***** Record excerpts

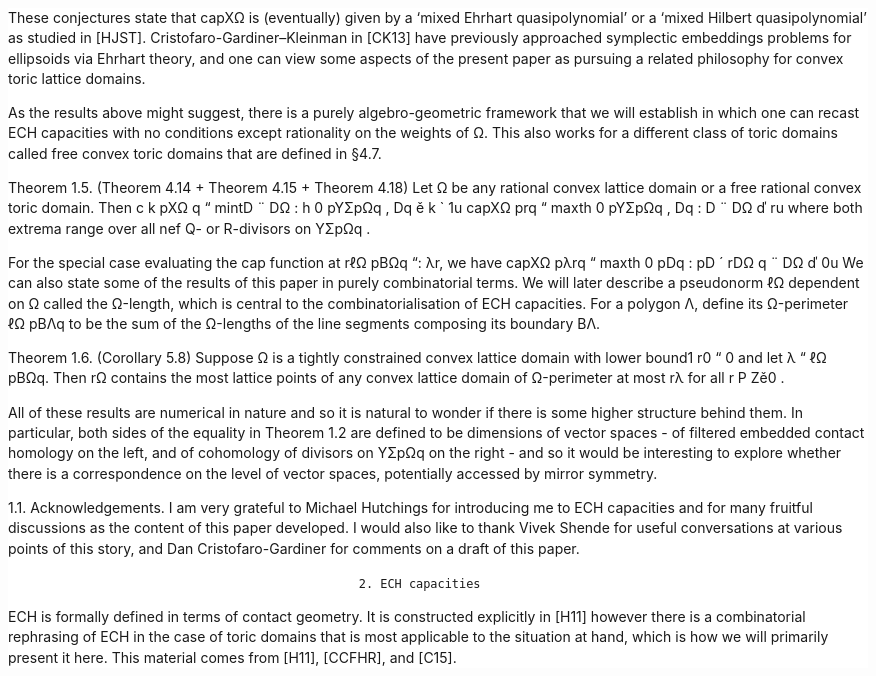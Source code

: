    These conjectures state that capXΩ is (eventually) given by a ‘mixed Ehrhart quasipolynomial’ or a
‘mixed Hilbert quasipolynomial’ as studied in [HJST]. Cristofaro-Gardiner–Kleinman in [CK13] have
previously approached symplectic embeddings problems for ellipsoids via Ehrhart theory, and one can
view some aspects of the present paper as pursuing a related philosophy for convex toric lattice domains.

   As the results above might suggest, there is a purely algebro-geometric framework that we will establish
in which one can recast ECH capacities with no conditions except rationality on the weights of Ω. This
also works for a different class of toric domains called free convex toric domains that are defined in §4.7.

Theorem 1.5. (Theorem 4.14 + Theorem 4.15 + Theorem 4.18) Let Ω be any rational convex lattice domain or a
free rational convex toric domain. Then
                                    c k pXΩ q “ mintD ¨ DΩ : h 0 pYΣpΩq , Dq ě k ` 1u
                                     capXΩ prq “ maxth 0 pYΣpΩq , Dq : D ¨ DΩ ď ru
where both extrema range over all nef Q- or R-divisors on YΣpΩq .

   For the special case evaluating the cap function at rℓΩ pBΩq “: λr, we have
                                   capXΩ pλrq “ maxth 0 pDq : pD ´ rDΩ q ¨ DΩ ď 0u
   We can also state some of the results of this paper in purely combinatorial terms. We will later describe
a pseudonorm ℓΩ dependent on Ω called the Ω-length, which is central to the combinatorialisation of
ECH capacities. For a polygon Λ, define its Ω-perimeter ℓΩ pBΛq to be the sum of the Ω-lengths of the line
segments composing its boundary BΛ.

Theorem 1.6. (Corollary 5.8) Suppose Ω is a tightly constrained convex lattice domain with lower bound1 r0 “ 0
and let λ “ ℓΩ pBΩq. Then rΩ contains the most lattice points of any convex lattice domain of Ω-perimeter at most
rλ for all r P Zě0 .

  All of these results are numerical in nature and so it is natural to wonder if there is some higher structure
behind them. In particular, both sides of the equality in Theorem 1.2 are defined to be dimensions of
vector spaces - of filtered embedded contact homology on the left, and of cohomology of divisors on YΣpΩq
on the right - and so it would be interesting to explore whether there is a correspondence on the level of
vector spaces, potentially accessed by mirror symmetry.

1.1. Acknowledgements. I am very grateful to Michael Hutchings for introducing me to ECH capacities
and for many fruitful discussions as the content of this paper developed. I would also like to thank Vivek
Shende for useful conversations at various points of this story, and Dan Cristofaro-Gardiner for comments
on a draft of this paper.

                                                     2. ECH capacities
   ECH is formally defined in terms of contact geometry. It is constructed explicitly in [H11] however there
is a combinatorial rephrasing of ECH in the case of toric domains that is most applicable to the situation
at hand, which is how we will primarily present it here. This material comes from [H11], [CCFHR],
and [C15].
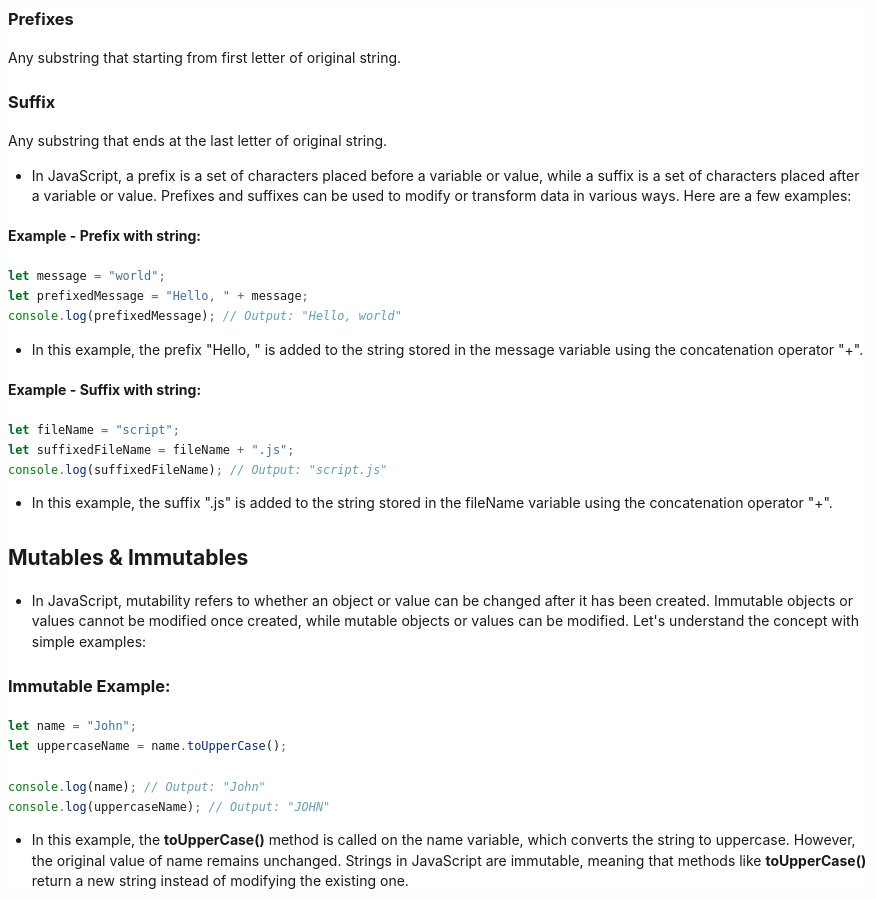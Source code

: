 
### Prefixes

Any substring that starting from first letter of original string.


### Suffix

Any substring that ends at the last letter of original string.

- In JavaScript, a prefix is a set of characters placed before a variable or value, while a suffix is a set of characters placed after a variable or value. Prefixes and suffixes can be used to modify or transform data in various ways. Here are a few examples:

#### Example - Prefix with string:

```js
let message = "world";
let prefixedMessage = "Hello, " + message;
console.log(prefixedMessage); // Output: "Hello, world"
```

- In this example, the prefix "Hello, " is added to the string stored in the message variable using the concatenation operator "+".

#### Example - Suffix with string:

```js
let fileName = "script";
let suffixedFileName = fileName + ".js";
console.log(suffixedFileName); // Output: "script.js"
```

- In this example, the suffix ".js" is added to the string stored in the fileName variable using the concatenation operator "+".


## Mutables & Immutables

- In JavaScript, mutability refers to whether an object or value can be changed after it has been created. Immutable objects or values cannot be modified once created, while mutable objects or values can be modified. Let's understand the concept with simple examples:

### Immutable Example:

```js
let name = "John";
let uppercaseName = name.toUpperCase();

console.log(name); // Output: "John"
console.log(uppercaseName); // Output: "JOHN"
```

- In this example, the **toUpperCase()** method is called on the name variable, which converts the string to uppercase. However, the original value of name remains unchanged. Strings in JavaScript are immutable, meaning that methods like **toUpperCase()** return a new string instead of modifying the existing one.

**********

→ Instructions to follow
This task calls for each line of the material that contains "results".

→ Result of this task
   As the results above might suggest, there is a purely algebro-geometric framework that we will establish
   We can also state some of the results of this paper in purely combinatorial terms. We will later describe
  All of these results are numerical in nature and so it is natural to wonder if there is some higher structure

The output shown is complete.